Marthe est une jeune femme paralysée qui connaît des visions de la Vierge et de Jésus dès 1921. À partir de 1930, son expérience spirituelle est marquée par des stigmates et une alimentation faite exclusivement d’hosties. Marthe apporte beaucoup aux autres, notamment lors des visistes qui lui sont faites. Elle met en place en 1936, avec le prêtre lyonnais Georges Finet, le premier Foyer de Charité dans sa commune de Châteauneuf-de-Galaure.
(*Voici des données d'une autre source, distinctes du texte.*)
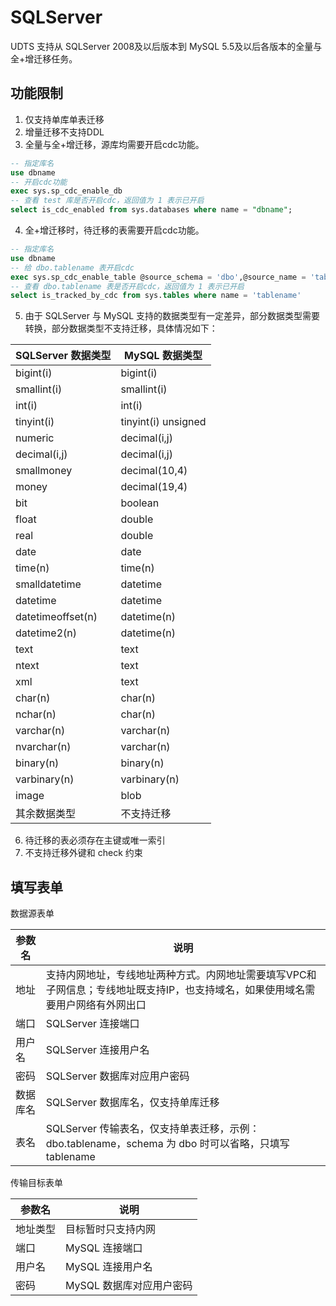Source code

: # SQLServer

UDTS 支持从 SQLServer 2008及以后版本到 MySQL 5.5及以后各版本的全量与全+增迁移任务。

## 功能限制
1. 仅支持单库单表迁移
2. 增量迁移不支持DDL
3. 全量与全+增迁移，源库均需要开启cdc功能。
```sql
-- 指定库名
use dbname
-- 开启cdc功能
exec sys.sp_cdc_enable_db
-- 查看 test 库是否开启cdc，返回值为 1 表示已开启
select is_cdc_enabled from sys.databases where name = "dbname";
```
4. 全+增迁移时，待迁移的表需要开启cdc功能。
```sql
-- 指定库名
use dbname
-- 给 dbo.tablename 表开启cdc
exec sys.sp_cdc_enable_table @source_schema = 'dbo',@source_name = 'tablename',@role_name = null;
-- 查看 dbo.tablename 表是否开启cdc，返回值为 1 表示已开启
select is_tracked_by_cdc from sys.tables where name = 'tablename'
```
5. 由于 SQLServer 与 MySQL 支持的数据类型有一定差异，部分数据类型需要转换，部分数据类型不支持迁移，具体情况如下：

| SQLServer 数据类型 | MySQL 数据类型      |
| ------------------ | ------------------- |
| bigint(i)          | bigint(i)           |
| smallint(i)        | smallint(i)         |
| int(i)             | int(i)              |
| tinyint(i)         | tinyint(i) unsigned |
| numeric            | decimal(i,j)        |
| decimal(i,j)       | decimal(i,j)        |
| smallmoney         | decimal(10,4)       |
| money              | decimal(19,4)       |
| bit                | boolean             |
| float              | double              |
| real               | double              |
| date               | date                |
| time(n)            | time(n)             |
| smalldatetime      | datetime            |
| datetime           | datetime            |
| datetimeoffset(n)  | datetime(n)         |
| datetime2(n)       | datetime(n)         |
| text               | text                |
| ntext              | text                |
| xml                | text                |
| char(n)            | char(n)             |
| nchar(n)           | char(n)             |
| varchar(n)         | varchar(n)          |
| nvarchar(n)        | varchar(n)          |
| binary(n)          | binary(n)           |
| varbinary(n)       | varbinary(n)        |
| image              | blob                |
| 其余数据类型       | 不支持迁移          |

6. 待迁移的表必须存在主键或唯一索引
7. 不支持迁移外键和 check 约束

## 填写表单

数据源表单

| 参数名   | 说明                                                                                                                            |
| -------- | ------------------------------------------------------------------------------------------------------------------------------- |
| 地址     | 支持内网地址，专线地址两种方式。内网地址需要填写VPC和子网信息；专线地址既支持IP，也支持域名，如果使用域名需要用户网络有外网出口 |
| 端口     | SQLServer 连接端口                                                                                                              |
| 用户名   | SQLServer 连接用户名                                                                                                            |
| 密码     | SQLServer 数据库对应用户密码                                                                                                    |
| 数据库名 | SQLServer 数据库名，仅支持单库迁移                                                                                              |
| 表名     | SQLServer 传输表名，仅支持单表迁移，示例：dbo.tablename，schema 为 dbo 时可以省略，只填写 tablename                             |


传输目标表单

| 参数名   | 说明                     |
| -------- | ------------------------ |
| 地址类型 | 目标暂时只支持内网       |
| 端口     | MySQL 连接端口           |
| 用户名   | MySQL 连接用户名         |
| 密码     | MySQL 数据库对应用户密码 |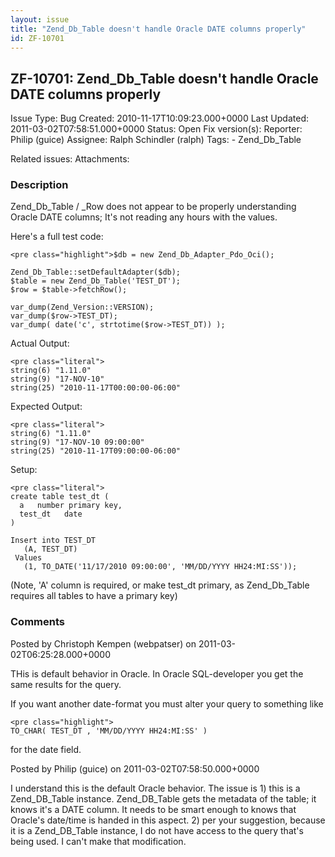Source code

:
 ```yaml
---
layout: issue
title: "Zend_Db_Table doesn't handle Oracle DATE columns properly"
id: ZF-10701
---
```


ZF-10701: Zend\_Db\_Table doesn't handle Oracle DATE columns properly
---------------------------------------------------------------------

 Issue Type: Bug Created: 2010-11-17T10:09:23.000+0000 Last Updated: 2011-03-02T07:58:51.000+0000 Status: Open Fix version(s): 
 Reporter:  Philip (guice)  Assignee:  Ralph Schindler (ralph)  Tags: - Zend\_Db\_Table
 
 Related issues: 
 Attachments: 
### Description

Zend\_Db\_Table / \_Row does not appear to be properly understanding Oracle DATE columns; It's not reading any hours with the values.

Here's a full test code:

 
    <pre class="highlight">$db = new Zend_Db_Adapter_Pdo_Oci();
    
    Zend_Db_Table::setDefaultAdapter($db);
    $table = new Zend_Db_Table('TEST_DT');
    $row = $table->fetchRow();
    
    var_dump(Zend_Version::VERSION);
    var_dump($row->TEST_DT);
    var_dump( date('c', strtotime($row->TEST_DT)) );


Actual Output:

 
    <pre class="literal">
    string(6) "1.11.0"
    string(9) "17-NOV-10"
    string(25) "2010-11-17T00:00:00-06:00"


Expected Output:

 
    <pre class="literal">
    string(6) "1.11.0"
    string(9) "17-NOV-10 09:00:00"
    string(25) "2010-11-17T09:00:00-06:00"


Setup:

 
    <pre class="literal">
    create table test_dt (
      a   number primary key,
      test_dt   date
    )
    
    Insert into TEST_DT
       (A, TEST_DT)
     Values
       (1, TO_DATE('11/17/2010 09:00:00', 'MM/DD/YYYY HH24:MI:SS'));


(Note, 'A' column is required, or make test\_dt primary, as Zend\_Db\_Table requires all tables to have a primary key)

 

 

### Comments

Posted by Christoph Kempen (webpatser) on 2011-03-02T06:25:28.000+0000

THis is default behavior in Oracle. In Oracle SQL-developer you get the same results for the query.

If you want another date-format you must alter your query to something like

 
    <pre class="highlight">
    TO_CHAR( TEST_DT , 'MM/DD/YYYY HH24:MI:SS' )


for the date field.

 

 

Posted by Philip (guice) on 2011-03-02T07:58:50.000+0000

I understand this is the default Oracle behavior. The issue is 1) this is a Zend\_DB\_Table instance. Zend\_DB\_Table gets the metadata of the table; it knows it's a DATE column. It needs to be smart enough to knows that Oracle's date/time is handed in this aspect. 2) per your suggestion, because it is a Zend\_DB\_Table instance, I do not have access to the query that's being used. I can't make that modification.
Son expérience vécue est rapportée dans La douloureuse passion du Sauveur et Le secret de Marthe Robin : paroles inédites.
Marija Pavlovic est une jeune fille quand, en 1981, elle aperçoit pour la première fois la Vierge Marie à Medjugorje, en Bosnie-Herzégovine, sur la colline Crnica. La Vierge lui révèle neuf « secrets » et des messages qu’elle doit rendre publics. Depuis, Marija, voit la Vierge tous les jours. Cette apparition à Medjugorje n’est pas reconnue par l’Église catholique mais suscite de nombreux pèlerinages.
Lucie VEYRETOUT
■ BERNET A., Bernadette Soubirous : la guerrière désarmée, Paris, Perrin, 1994 ; DEMEULENAERE B., Sainte Brigitte de Suède, mystique et femme de tête, Monaco, Éditions du Rocher, 1996 ; MILLOT C, La Vie parfaite, Paris, Gallimard, 2006 ; MOTTET G., Marthe Robin, la stigmatisée de la Drôme, étude d’une mystique du XXe siècle, Toulouse, Érès, 1989 ; VUARNET J. N., Le Dieu des femmes, Paris, L’Herne, 1989.